Dios coloca toda su medida, el amor, frente al orgullo humano. Éste es en el fondo el núcleo, el contenido original de todos los pecados, es decir, del querer erigirse uno mismo en Dios. El amor, por el contrario, es algo que no se eleva, sino que desciende. El amor muestra que el auténtico ascenso consiste precisamente en descender. Que llegamos a lo alto cuando bajamos, cuando nos volvemos sencillos, cuando nos inclinamos hacia los pobres, hacia los humildes. Dios se empequeñece para volver a situar
a las personas hinchadas en su justa medida. Vista así, la ley de la pequeñez es un modelo fundamental de la actuación divina.

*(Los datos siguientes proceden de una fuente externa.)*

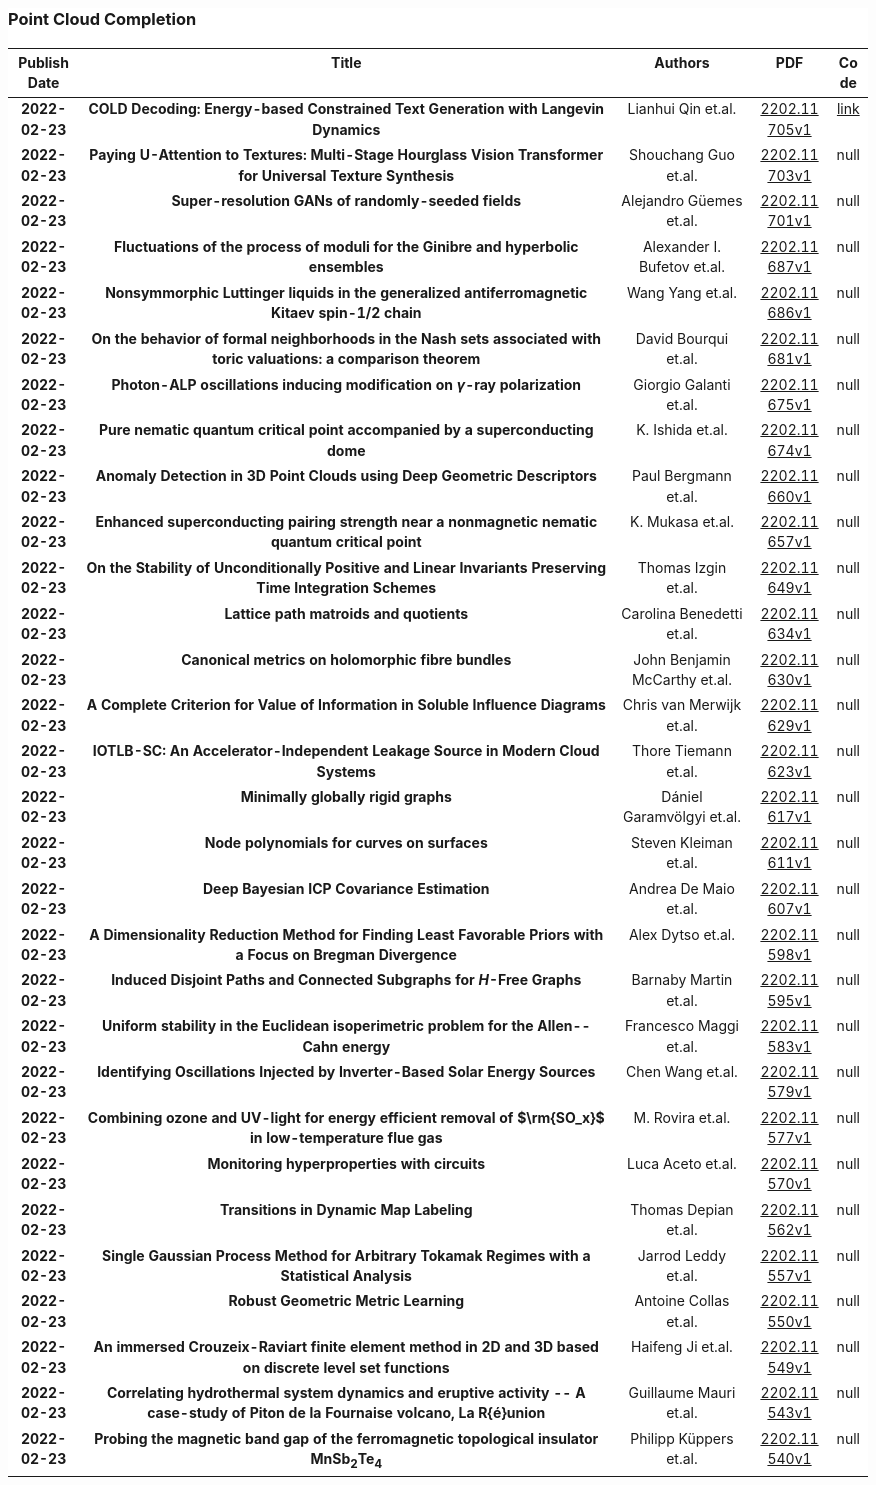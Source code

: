 ### Point Cloud Completion
|Publish Date|Title|Authors|PDF|Code|
| :---: | :---: | :---: | :---: | :---: |
|**2022-02-23**|**COLD Decoding: Energy-based Constrained Text Generation with Langevin Dynamics**|Lianhui Qin et.al.|[2202.11705v1](http://arxiv.org/abs/2202.11705v1)|[link](https://github.com/qkaren/cold_decoding)|
|**2022-02-23**|**Paying U-Attention to Textures: Multi-Stage Hourglass Vision Transformer for Universal Texture Synthesis**|Shouchang Guo et.al.|[2202.11703v1](http://arxiv.org/abs/2202.11703v1)|null|
|**2022-02-23**|**Super-resolution GANs of randomly-seeded fields**|Alejandro Güemes et.al.|[2202.11701v1](http://arxiv.org/abs/2202.11701v1)|null|
|**2022-02-23**|**Fluctuations of the process of moduli for the Ginibre and hyperbolic ensembles**|Alexander I. Bufetov et.al.|[2202.11687v1](http://arxiv.org/abs/2202.11687v1)|null|
|**2022-02-23**|**Nonsymmorphic Luttinger liquids in the generalized antiferromagnetic Kitaev spin-1/2 chain**|Wang Yang et.al.|[2202.11686v1](http://arxiv.org/abs/2202.11686v1)|null|
|**2022-02-23**|**On the behavior of formal neighborhoods in the Nash sets associated with toric valuations: a comparison theorem**|David Bourqui et.al.|[2202.11681v1](http://arxiv.org/abs/2202.11681v1)|null|
|**2022-02-23**|**Photon-ALP oscillations inducing modification on $γ$-ray polarization**|Giorgio Galanti et.al.|[2202.11675v1](http://arxiv.org/abs/2202.11675v1)|null|
|**2022-02-23**|**Pure nematic quantum critical point accompanied by a superconducting dome**|K. Ishida et.al.|[2202.11674v1](http://arxiv.org/abs/2202.11674v1)|null|
|**2022-02-23**|**Anomaly Detection in 3D Point Clouds using Deep Geometric Descriptors**|Paul Bergmann et.al.|[2202.11660v1](http://arxiv.org/abs/2202.11660v1)|null|
|**2022-02-23**|**Enhanced superconducting pairing strength near a nonmagnetic nematic quantum critical point**|K. Mukasa et.al.|[2202.11657v1](http://arxiv.org/abs/2202.11657v1)|null|
|**2022-02-23**|**On the Stability of Unconditionally Positive and Linear Invariants Preserving Time Integration Schemes**|Thomas Izgin et.al.|[2202.11649v1](http://arxiv.org/abs/2202.11649v1)|null|
|**2022-02-23**|**Lattice path matroids and quotients**|Carolina Benedetti et.al.|[2202.11634v1](http://arxiv.org/abs/2202.11634v1)|null|
|**2022-02-23**|**Canonical metrics on holomorphic fibre bundles**|John Benjamin McCarthy et.al.|[2202.11630v1](http://arxiv.org/abs/2202.11630v1)|null|
|**2022-02-23**|**A Complete Criterion for Value of Information in Soluble Influence Diagrams**|Chris van Merwijk et.al.|[2202.11629v1](http://arxiv.org/abs/2202.11629v1)|null|
|**2022-02-23**|**IOTLB-SC: An Accelerator-Independent Leakage Source in Modern Cloud Systems**|Thore Tiemann et.al.|[2202.11623v1](http://arxiv.org/abs/2202.11623v1)|null|
|**2022-02-23**|**Minimally globally rigid graphs**|Dániel Garamvölgyi et.al.|[2202.11617v1](http://arxiv.org/abs/2202.11617v1)|null|
|**2022-02-23**|**Node polynomials for curves on surfaces**|Steven Kleiman et.al.|[2202.11611v1](http://arxiv.org/abs/2202.11611v1)|null|
|**2022-02-23**|**Deep Bayesian ICP Covariance Estimation**|Andrea De Maio et.al.|[2202.11607v1](http://arxiv.org/abs/2202.11607v1)|null|
|**2022-02-23**|**A Dimensionality Reduction Method for Finding Least Favorable Priors with a Focus on Bregman Divergence**|Alex Dytso et.al.|[2202.11598v1](http://arxiv.org/abs/2202.11598v1)|null|
|**2022-02-23**|**Induced Disjoint Paths and Connected Subgraphs for $H$-Free Graphs**|Barnaby Martin et.al.|[2202.11595v1](http://arxiv.org/abs/2202.11595v1)|null|
|**2022-02-23**|**Uniform stability in the Euclidean isoperimetric problem for the Allen--Cahn energy**|Francesco Maggi et.al.|[2202.11583v1](http://arxiv.org/abs/2202.11583v1)|null|
|**2022-02-23**|**Identifying Oscillations Injected by Inverter-Based Solar Energy Sources**|Chen Wang et.al.|[2202.11579v1](http://arxiv.org/abs/2202.11579v1)|null|
|**2022-02-23**|**Combining ozone and UV-light for energy efficient removal of $\rm{SO_x}$ in low-temperature flue gas**|M. Rovira et.al.|[2202.11577v1](http://arxiv.org/abs/2202.11577v1)|null|
|**2022-02-23**|**Monitoring hyperproperties with circuits**|Luca Aceto et.al.|[2202.11570v1](http://arxiv.org/abs/2202.11570v1)|null|
|**2022-02-23**|**Transitions in Dynamic Map Labeling**|Thomas Depian et.al.|[2202.11562v1](http://arxiv.org/abs/2202.11562v1)|null|
|**2022-02-23**|**Single Gaussian Process Method for Arbitrary Tokamak Regimes with a Statistical Analysis**|Jarrod Leddy et.al.|[2202.11557v1](http://arxiv.org/abs/2202.11557v1)|null|
|**2022-02-23**|**Robust Geometric Metric Learning**|Antoine Collas et.al.|[2202.11550v1](http://arxiv.org/abs/2202.11550v1)|null|
|**2022-02-23**|**An immersed Crouzeix-Raviart finite element method in 2D and 3D based on discrete level set functions**|Haifeng Ji et.al.|[2202.11549v1](http://arxiv.org/abs/2202.11549v1)|null|
|**2022-02-23**|**Correlating hydrothermal system dynamics and eruptive activity -- A case-study of Piton de la Fournaise volcano, La R{é}union**|Guillaume Mauri et.al.|[2202.11543v1](http://arxiv.org/abs/2202.11543v1)|null|
|**2022-02-23**|**Probing the magnetic band gap of the ferromagnetic topological insulator MnSb$_2$Te$_4$**|Philipp Küppers et.al.|[2202.11540v1](http://arxiv.org/abs/2202.11540v1)|null|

Una escena ha alcanzado fama mundial en ese ámbito. Ha quedado eternizada musicalmente en el coro triunfal del Mesías de Friedrich Händel. A los pastores que guardaban en el campo sus rebaños se les aparece un ángel bañado en la luz de la gloria divina…
Una vez más, los primeros convocados al pesebre son los humildes. Herodes no se entera. Tampoco los sabios al principio. La noticia llega a los pastores, que esperan, que saben que necesitan la proximidad salvadora de Dios. «Los primeros convocados al pesebre son los humildes».